I wrote this duet during my MMus at University of Southampton for a composition workshop by Keynote+ Ensemble. This piece was my first experience of “preparing” a piano and writing for one, as specified by John Cage.
Professor David Owen Norris allowed us to prepare/damage one of the old pianos in the Keyboard Room in Nuffield Theatre, University of Southampton. I was there mainly to experiment with the harpsichords and help with the preparation, which was largely a joint effort by my friends, Sam Cave and Tom Green, then my juniors at University.
The piece was premiered during the workshop in the presence of Professor Michael Finnissy, Professor Michael Zev Gordon, Dr. John Habron and composition students. After the workshop, I came home to an email by Michael Finnissy, praising my piece. I felt sos humbled and gobsmacked by this act of generosity that I simply didn’t know how to reply. The fact that an important figure like Michael Finnissy had taken the time to write to me gave me a lot of confidence in approaching him as the supervisor for my PhD. This piece was the beginning of a life changing discipleship and friendship with Michael, that hugely influenced my taste and knowledge in composition, as well as my future academic and professional career.

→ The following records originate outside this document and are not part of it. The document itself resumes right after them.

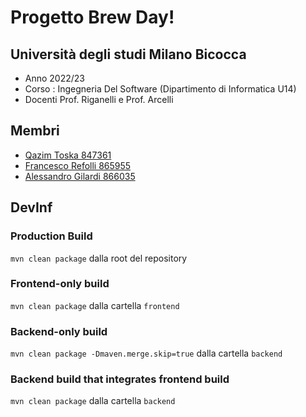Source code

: # Progetto Brew Day!

## Università degli studi Milano Bicocca

- Anno 2022/23
- Corso : Ingegneria Del Software (Dipartimento di Informatica U14)
- Docenti Prof. Riganelli e Prof. Arcelli

## Membri

- [Qazim Toska 847361](https://github.com/qazimtoska)
- [Francesco Refolli 865955](https://github.com/frefolli)
- [Alessandro Gilardi 866035](https://github.com/alegil0206)

## DevInf

### Production Build

`mvn clean package` dalla root del repository

### Frontend-only build

`mvn clean package` dalla cartella `frontend`

### Backend-only build

`mvn clean package -Dmaven.merge.skip=true` dalla cartella `backend`

### Backend build that integrates frontend build

`mvn clean package` dalla cartella `backend`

In order to write for the prepared piano, I spent many hours in the keyboard experimenting the new timbres. I deliberately tried to distance myself from the works of John Cage and Gamelan influences in the beginning, but nevertheless opted for an irregular ostinato that dominated the texture of the piece. To write this piece, I stayed awake on the night of the deadline and kept trying ideas, until I came up with the final sketch and lifted my head to see it’s exactly 5 am, hence the title of the piece. I also had reverberations of the poem by Federico García Lorca, Lament for Ignacio Sanchez Mejias, in mind, where a refrain of “at five in the afternoon” repeatedly appears in the first section.